— Exercise details —
Further down are entries; set down exactly and only the lines from the one with "estad\'istica del modelo" up to and including the one with "本报告以只读方式分析 PyQCD 仓库（分支", dropping each picture.

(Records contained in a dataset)

··········

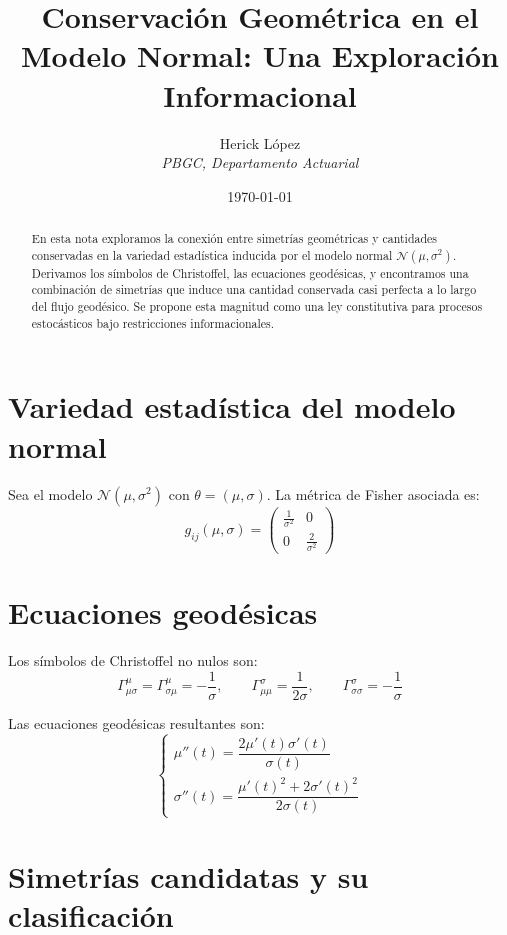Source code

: \documentclass[11pt]{article}
\title{Conservaci\'on Geom\'etrica en el Modelo Normal: Una Exploraci\'on Informacional}
\author{Herick L\'opez \\ \small \textit{PBGC, Departamento Actuarial}}
\date{\today}
\begin{document}
	
	\maketitle
	
	\begin{abstract}
		En esta nota exploramos la conexi\'on entre simetr\'ias geom\'etricas y cantidades conservadas en la variedad estad\'istica inducida por el modelo normal $\mathcal{N}(\mu, \sigma^2)$. Derivamos los s\'imbolos de Christoffel, las ecuaciones geod\'esicas, y encontramos una combinaci\'on de simetr\'ias que induce una cantidad conservada casi perfecta a lo largo del flujo geod\'esico. Se propone esta magnitud como una ley constitutiva para procesos estoc\'asticos bajo restricciones informacionales.
	\end{abstract}
	
	\section{Variedad estad\'istica del modelo normal}
	
	Sea el modelo $\mathcal{N}(\mu, \sigma^2)$ con $\theta = (\mu, \sigma)$. La m\'etrica de Fisher asociada es:
	\[
	g_{ij}(\mu, \sigma) = \begin{pmatrix} \frac{1}{\sigma^2} & 0 \\ 0 & \frac{2}{\sigma^2} \end{pmatrix}
	\]
	
	\section{Ecuaciones geod\'esicas}
	
	Los s\'imbolos de Christoffel no nulos son:
	\[
	\Gamma^\mu_{\mu\sigma} = \Gamma^\mu_{\sigma\mu} = -\frac{1}{\sigma}, \qquad
	\Gamma^\sigma_{\mu\mu} = \frac{1}{2\sigma}, \qquad
	\Gamma^\sigma_{\sigma\sigma} = -\frac{1}{\sigma}
	\]
	
	Las ecuaciones geod\'esicas resultantes son:
	\[
	\begin{cases}
		\mu''(t) = \dfrac{2\mu'(t)\sigma'(t)}{\sigma(t)} \\
		\sigma''(t) = \dfrac{\mu'(t)^2 + 2\sigma'(t)^2}{2\sigma(t)}
	\end{cases}
	\]
	
	\section{Simetr\'ias candidatas y su clasificaci\'on}
	
\end{document}
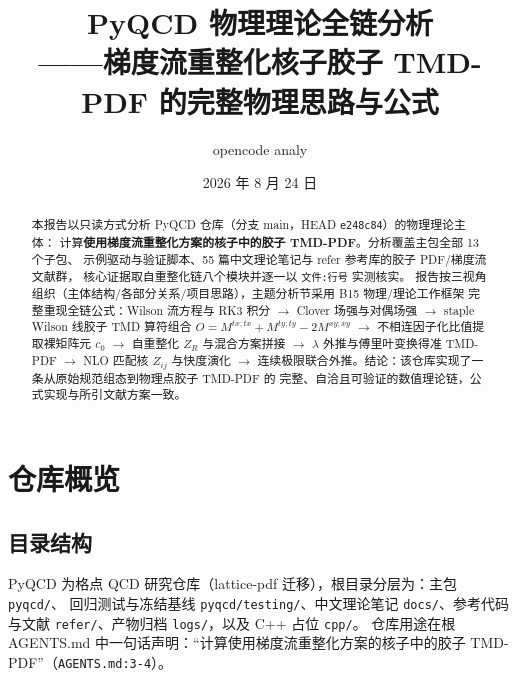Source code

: \documentclass[UTF8]{ctexart}
\title{PyQCD 物理理论全链分析\\——梯度流重整化核子胶子 TMD-PDF 的完整物理思路与公式}
\author{opencode analy}
\date{2026 年 8 月 24 日}
\begin{document}
\maketitle

\begin{abstract}
本报告以只读方式分析 PyQCD 仓库（分支 main，HEAD \texttt{e248c84}）的物理理论主体：
计算\textbf{使用梯度流重整化方案的核子中的胶子 TMD-PDF}。分析覆盖主包全部 13 个子包、
示例驱动与验证脚本、55 篇中文理论笔记与 refer 参考库的胶子 PDF/梯度流文献群，
核心证据取自重整化链八个模块并逐一以 \texttt{文件:行号} 实测核实。
报告按三视角组织（主体结构/各部分关系/项目思路），主题分析节采用 B15 物理/理论工作框架
完整重现全链公式：Wilson 流方程与 RK3 积分 $\to$ Clover 场强与对偶场强 $\to$
staple Wilson 线胶子 TMD 算符组合 $O=M^{tx;tx}+M^{ty;ty}-2M^{xy;xy}$ $\to$
不相连因子化比值提取裸矩阵元 $c_0$ $\to$ 自重整化 $Z_R$ 与混合方案拼接 $\to$
$\lambda$ 外推与傅里叶变换得准 TMD-PDF $\to$ NLO 匹配核 $Z_{ij}$ 与快度演化 $\to$
连续极限联合外推。结论：该仓库实现了一条从原始规范组态到物理点胶子 TMD-PDF 的
完整、自洽且可验证的数值理论链，公式实现与所引文献方案一致。
\end{abstract}

\tableofcontents

\section{仓库概览}

\subsection{目录结构}
PyQCD 为格点 QCD 研究仓库（lattice-pdf 迁移），根目录分层为：主包 \texttt{pyqcd/}、
回归测试与冻结基线 \texttt{pyqcd/testing/}、中文理论笔记 \texttt{docs/}、参考代码与文献
\texttt{refer/}、产物归档 \texttt{logs/}，以及 C++ 占位 \texttt{cpp/}。
仓库用途在根 AGENTS.md 中一句话声明：``计算使用梯度流重整化方案的核子中的胶子
TMD-PDF''（\texttt{\nolinkurl{AGENTS.md:3-4}}）。
\end{document}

··········

— Written reply —
	\section{Variedad estad\'istica del modelo normal}
	
	Sea el modelo $\mathcal{N}(\mu, \sigma^2)$ con $\theta = (\mu, \sigma)$. La m\'etrica de Fisher asociada es:
	\[
	g_{ij}(\mu, \sigma) = \begin{pmatrix} \frac{1}{\sigma^2} & 0 \\ 0 & \frac{2}{\sigma^2} \end{pmatrix}
	\]
	
	\section{Ecuaciones geod\'esicas}
	
	Los s\'imbolos de Christoffel no nulos son:
	\[
	\Gamma^\mu_{\mu\sigma} = \Gamma^\mu_{\sigma\mu} = -\frac{1}{\sigma}, \qquad
	\Gamma^\sigma_{\mu\mu} = \frac{1}{2\sigma}, \qquad
	\Gamma^\sigma_{\sigma\sigma} = -\frac{1}{\sigma}
	\]
	
	Las ecuaciones geod\'esicas resultantes son:
	\[
	\begin{cases}
		\mu''(t) = \dfrac{2\mu'(t)\sigma'(t)}{\sigma(t)} \\
		\sigma''(t) = \dfrac{\mu'(t)^2 + 2\sigma'(t)^2}{2\sigma(t)}
	\end{cases}
	\]
	
	\section{Simetr\'ias candidatas y su clasificaci\'on}
	
\end{document}
Source code

: \documentclass[UTF8]{ctexart}
\title{PyQCD 物理理论全链分析\\——梯度流重整化核子胶子 TMD-PDF 的完整物理思路与公式}
\author{opencode analy}
\date{2026 年 8 月 24 日}
\begin{document}
\maketitle

\begin{abstract}
本报告以只读方式分析 PyQCD 仓库（分支 main，HEAD \texttt{e248c84}）的物理理论主体：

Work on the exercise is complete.